(Given data begins)

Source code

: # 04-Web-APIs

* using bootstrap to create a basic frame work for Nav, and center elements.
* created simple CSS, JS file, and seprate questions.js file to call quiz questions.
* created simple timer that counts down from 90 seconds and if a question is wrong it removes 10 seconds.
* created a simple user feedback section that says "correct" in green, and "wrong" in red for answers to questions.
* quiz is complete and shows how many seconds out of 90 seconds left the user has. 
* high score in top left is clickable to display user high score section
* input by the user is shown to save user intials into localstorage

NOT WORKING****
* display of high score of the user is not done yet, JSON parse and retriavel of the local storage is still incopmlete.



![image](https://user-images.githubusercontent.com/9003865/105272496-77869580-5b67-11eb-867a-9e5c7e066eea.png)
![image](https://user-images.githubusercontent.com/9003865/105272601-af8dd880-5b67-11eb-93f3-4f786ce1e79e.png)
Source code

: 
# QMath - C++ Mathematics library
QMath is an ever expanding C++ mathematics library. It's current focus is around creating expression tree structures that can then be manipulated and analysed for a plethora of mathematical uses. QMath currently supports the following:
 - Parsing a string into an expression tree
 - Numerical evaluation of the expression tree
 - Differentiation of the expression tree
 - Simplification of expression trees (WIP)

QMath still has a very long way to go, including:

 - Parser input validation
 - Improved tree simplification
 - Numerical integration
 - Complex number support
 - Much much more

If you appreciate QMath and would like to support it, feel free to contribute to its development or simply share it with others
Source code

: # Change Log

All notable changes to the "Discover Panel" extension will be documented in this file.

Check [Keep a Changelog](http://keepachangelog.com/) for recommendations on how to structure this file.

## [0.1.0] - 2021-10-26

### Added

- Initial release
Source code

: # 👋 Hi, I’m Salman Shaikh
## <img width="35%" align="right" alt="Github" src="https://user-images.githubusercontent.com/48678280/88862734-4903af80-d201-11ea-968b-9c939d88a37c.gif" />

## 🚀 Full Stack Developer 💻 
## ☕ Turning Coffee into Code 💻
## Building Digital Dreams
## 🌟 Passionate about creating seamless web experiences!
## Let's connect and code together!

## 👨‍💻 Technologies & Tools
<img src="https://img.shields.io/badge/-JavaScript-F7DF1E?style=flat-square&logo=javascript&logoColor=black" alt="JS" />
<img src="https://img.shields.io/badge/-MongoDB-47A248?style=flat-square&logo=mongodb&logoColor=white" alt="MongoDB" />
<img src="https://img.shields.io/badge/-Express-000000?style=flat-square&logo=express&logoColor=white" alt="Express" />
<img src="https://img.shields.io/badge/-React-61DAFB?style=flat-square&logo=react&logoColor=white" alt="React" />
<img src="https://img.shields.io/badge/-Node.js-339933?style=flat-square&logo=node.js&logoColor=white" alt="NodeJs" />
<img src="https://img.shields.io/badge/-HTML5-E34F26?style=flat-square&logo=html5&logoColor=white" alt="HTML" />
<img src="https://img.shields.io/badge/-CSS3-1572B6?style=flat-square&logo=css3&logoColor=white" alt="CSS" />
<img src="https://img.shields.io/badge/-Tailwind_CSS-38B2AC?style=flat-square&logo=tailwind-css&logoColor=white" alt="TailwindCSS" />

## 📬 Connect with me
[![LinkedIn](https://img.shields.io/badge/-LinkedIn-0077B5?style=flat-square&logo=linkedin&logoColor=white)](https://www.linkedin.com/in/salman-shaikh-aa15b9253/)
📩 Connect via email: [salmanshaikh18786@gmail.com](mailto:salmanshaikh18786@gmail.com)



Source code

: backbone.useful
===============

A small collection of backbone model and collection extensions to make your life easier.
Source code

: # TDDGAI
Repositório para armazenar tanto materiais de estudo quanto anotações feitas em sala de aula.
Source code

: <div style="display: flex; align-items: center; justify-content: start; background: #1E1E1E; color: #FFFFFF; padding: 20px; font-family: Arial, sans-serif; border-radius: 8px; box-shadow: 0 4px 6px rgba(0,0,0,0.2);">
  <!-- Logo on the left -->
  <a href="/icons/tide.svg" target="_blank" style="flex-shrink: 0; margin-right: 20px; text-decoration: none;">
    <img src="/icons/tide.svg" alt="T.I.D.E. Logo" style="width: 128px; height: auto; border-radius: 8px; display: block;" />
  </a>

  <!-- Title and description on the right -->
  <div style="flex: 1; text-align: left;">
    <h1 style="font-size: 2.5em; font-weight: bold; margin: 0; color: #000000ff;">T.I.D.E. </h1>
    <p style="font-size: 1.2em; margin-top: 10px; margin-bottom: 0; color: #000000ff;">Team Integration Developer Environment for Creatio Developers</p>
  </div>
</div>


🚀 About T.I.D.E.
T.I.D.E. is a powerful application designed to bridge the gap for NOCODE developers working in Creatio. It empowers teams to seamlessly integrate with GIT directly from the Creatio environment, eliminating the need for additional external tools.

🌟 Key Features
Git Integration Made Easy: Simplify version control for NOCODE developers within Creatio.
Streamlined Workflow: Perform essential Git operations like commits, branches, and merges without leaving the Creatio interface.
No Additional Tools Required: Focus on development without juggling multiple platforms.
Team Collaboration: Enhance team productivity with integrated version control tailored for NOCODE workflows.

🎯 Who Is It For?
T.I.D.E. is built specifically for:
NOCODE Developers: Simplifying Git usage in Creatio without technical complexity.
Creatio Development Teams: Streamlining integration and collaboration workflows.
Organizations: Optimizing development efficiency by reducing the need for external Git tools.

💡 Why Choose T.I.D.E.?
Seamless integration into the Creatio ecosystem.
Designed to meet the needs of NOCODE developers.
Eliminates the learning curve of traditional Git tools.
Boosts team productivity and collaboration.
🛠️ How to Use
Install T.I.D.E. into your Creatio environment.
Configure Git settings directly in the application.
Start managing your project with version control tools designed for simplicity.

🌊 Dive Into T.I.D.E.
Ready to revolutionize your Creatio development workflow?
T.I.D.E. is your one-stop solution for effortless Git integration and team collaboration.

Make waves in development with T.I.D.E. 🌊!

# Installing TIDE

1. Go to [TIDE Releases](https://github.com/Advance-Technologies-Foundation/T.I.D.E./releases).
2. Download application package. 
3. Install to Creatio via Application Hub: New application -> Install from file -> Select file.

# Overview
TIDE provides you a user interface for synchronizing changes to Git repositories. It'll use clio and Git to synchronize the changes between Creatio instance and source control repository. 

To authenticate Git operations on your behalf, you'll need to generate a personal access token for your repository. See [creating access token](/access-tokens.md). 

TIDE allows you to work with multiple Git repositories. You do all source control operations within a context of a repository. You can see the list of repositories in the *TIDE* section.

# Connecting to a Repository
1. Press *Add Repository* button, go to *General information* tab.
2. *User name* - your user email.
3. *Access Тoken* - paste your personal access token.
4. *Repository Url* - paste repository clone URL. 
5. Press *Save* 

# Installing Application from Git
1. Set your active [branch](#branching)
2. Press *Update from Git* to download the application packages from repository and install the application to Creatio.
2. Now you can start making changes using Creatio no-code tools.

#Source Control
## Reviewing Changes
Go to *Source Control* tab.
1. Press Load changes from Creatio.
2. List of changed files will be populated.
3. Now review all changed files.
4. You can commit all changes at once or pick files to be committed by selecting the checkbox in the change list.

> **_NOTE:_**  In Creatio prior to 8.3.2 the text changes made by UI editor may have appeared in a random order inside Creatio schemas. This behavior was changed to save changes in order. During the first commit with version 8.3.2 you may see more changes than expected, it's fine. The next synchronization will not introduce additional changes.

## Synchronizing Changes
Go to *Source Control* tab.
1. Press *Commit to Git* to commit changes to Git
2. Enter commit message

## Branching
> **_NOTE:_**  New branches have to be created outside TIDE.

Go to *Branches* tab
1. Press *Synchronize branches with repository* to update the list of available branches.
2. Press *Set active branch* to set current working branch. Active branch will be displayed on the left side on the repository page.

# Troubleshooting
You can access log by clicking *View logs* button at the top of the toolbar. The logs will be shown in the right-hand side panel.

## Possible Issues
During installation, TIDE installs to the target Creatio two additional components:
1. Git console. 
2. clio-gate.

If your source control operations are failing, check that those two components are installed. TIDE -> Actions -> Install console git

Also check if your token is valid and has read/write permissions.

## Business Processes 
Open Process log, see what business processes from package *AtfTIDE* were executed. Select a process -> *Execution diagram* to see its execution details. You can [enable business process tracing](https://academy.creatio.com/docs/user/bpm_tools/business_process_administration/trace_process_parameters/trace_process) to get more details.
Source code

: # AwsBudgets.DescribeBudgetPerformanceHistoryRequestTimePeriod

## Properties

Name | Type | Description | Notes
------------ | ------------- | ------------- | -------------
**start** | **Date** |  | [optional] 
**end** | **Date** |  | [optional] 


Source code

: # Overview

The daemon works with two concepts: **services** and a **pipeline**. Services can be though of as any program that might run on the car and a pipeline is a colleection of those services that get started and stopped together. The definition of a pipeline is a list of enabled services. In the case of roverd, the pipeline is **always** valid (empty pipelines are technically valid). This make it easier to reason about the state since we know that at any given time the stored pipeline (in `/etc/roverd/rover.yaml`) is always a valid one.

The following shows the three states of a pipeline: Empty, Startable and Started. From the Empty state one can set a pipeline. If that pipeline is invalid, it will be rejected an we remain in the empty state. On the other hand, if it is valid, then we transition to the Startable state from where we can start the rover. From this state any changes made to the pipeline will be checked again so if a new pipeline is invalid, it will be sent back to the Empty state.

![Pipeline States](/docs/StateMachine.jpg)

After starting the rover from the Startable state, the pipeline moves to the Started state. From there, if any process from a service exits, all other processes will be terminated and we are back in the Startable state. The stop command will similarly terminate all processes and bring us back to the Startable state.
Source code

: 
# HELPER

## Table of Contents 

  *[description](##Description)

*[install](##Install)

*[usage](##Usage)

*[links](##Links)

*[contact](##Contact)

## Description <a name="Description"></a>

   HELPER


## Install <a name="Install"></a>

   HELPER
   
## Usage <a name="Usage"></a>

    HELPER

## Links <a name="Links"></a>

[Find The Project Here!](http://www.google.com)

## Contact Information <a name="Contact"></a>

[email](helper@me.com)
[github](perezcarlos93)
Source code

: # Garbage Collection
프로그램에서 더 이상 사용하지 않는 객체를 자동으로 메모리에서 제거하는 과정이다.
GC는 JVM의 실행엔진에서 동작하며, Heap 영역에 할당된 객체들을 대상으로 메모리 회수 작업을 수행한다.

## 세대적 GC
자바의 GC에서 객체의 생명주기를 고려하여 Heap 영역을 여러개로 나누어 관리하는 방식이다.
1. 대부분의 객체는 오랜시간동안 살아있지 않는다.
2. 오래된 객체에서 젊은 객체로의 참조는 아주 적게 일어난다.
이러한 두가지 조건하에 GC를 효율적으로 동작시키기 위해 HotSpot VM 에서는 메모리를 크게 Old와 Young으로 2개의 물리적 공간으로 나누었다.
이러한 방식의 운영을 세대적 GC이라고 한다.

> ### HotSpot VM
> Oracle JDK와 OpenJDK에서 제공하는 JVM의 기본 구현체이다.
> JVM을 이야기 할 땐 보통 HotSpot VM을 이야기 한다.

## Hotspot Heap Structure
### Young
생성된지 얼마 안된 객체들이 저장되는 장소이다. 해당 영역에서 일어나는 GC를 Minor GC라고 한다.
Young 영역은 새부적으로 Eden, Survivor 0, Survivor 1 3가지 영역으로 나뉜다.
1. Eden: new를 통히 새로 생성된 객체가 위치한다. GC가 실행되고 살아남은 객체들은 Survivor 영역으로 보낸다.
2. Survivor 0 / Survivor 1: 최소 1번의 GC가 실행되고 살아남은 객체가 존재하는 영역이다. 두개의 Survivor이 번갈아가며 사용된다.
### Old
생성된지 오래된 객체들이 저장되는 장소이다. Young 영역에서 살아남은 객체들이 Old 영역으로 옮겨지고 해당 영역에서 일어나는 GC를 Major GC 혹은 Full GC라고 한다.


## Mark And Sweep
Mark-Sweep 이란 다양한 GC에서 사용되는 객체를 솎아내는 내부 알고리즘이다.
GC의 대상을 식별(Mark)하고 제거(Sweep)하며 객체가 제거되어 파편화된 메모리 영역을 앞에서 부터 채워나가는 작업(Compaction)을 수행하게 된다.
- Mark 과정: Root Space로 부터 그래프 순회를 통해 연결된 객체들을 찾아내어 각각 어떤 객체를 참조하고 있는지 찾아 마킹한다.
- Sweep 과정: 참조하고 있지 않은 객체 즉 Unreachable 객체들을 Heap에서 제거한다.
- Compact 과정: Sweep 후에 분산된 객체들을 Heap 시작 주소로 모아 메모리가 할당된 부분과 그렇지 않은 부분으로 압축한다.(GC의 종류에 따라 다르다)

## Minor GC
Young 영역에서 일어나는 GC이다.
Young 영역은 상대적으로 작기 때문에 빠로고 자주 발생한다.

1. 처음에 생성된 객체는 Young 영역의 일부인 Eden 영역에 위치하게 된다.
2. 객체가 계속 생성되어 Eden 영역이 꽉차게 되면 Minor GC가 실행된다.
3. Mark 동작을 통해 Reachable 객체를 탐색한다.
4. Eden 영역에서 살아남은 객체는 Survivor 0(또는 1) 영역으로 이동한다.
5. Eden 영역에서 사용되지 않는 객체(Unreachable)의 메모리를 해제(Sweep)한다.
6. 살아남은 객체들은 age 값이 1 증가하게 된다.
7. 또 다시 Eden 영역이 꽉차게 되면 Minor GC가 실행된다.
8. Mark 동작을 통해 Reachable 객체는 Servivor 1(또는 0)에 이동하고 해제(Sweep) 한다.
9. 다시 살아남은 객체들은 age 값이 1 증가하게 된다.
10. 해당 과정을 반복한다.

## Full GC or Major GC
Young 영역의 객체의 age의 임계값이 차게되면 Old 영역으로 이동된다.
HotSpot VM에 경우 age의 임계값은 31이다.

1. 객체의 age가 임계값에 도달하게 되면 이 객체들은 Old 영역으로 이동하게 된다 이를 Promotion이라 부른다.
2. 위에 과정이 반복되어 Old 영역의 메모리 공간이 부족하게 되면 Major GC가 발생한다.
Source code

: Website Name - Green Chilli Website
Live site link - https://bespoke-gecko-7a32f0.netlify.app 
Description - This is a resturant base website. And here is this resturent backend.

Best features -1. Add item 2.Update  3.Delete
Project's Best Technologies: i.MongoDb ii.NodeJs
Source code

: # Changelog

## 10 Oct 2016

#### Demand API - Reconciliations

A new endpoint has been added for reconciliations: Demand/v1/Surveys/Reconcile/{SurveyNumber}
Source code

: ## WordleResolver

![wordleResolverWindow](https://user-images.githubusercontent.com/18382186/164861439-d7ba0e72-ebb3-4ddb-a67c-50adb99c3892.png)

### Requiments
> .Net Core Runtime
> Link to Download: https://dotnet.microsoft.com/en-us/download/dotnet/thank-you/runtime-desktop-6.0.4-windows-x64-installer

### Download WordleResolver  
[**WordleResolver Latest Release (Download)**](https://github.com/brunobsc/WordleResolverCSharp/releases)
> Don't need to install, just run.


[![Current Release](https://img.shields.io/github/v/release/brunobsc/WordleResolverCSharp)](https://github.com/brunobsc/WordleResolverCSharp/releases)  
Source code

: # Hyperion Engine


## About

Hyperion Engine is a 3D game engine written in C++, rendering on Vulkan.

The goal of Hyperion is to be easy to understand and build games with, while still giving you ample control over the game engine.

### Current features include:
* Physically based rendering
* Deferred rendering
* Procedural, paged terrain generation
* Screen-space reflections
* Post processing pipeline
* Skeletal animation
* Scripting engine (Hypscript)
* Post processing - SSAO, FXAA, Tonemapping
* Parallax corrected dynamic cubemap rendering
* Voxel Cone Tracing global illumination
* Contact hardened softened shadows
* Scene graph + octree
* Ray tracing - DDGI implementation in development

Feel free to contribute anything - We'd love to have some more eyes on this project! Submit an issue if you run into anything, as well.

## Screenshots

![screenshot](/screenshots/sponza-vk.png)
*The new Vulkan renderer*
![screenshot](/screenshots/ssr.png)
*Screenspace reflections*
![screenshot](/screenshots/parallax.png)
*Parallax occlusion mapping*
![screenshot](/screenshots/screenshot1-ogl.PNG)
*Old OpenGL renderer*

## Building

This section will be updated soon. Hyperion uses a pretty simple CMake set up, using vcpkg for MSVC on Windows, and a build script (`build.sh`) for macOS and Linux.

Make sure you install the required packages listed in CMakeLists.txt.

(Given data ends)

## [Problem to work on]
Each line from the start of the records through the line holding "answers to questions." must be returned exactly; nothing else belongs in the answer.

## [Task result]
Source code

: # 04-Web-APIs

* using bootstrap to create a basic frame work for Nav, and center elements.
* created simple CSS, JS file, and seprate questions.js file to call quiz questions.
* created simple timer that counts down from 90 seconds and if a question is wrong it removes 10 seconds.
* created a simple user feedback section that says "correct" in green, and "wrong" in red for answers to questions.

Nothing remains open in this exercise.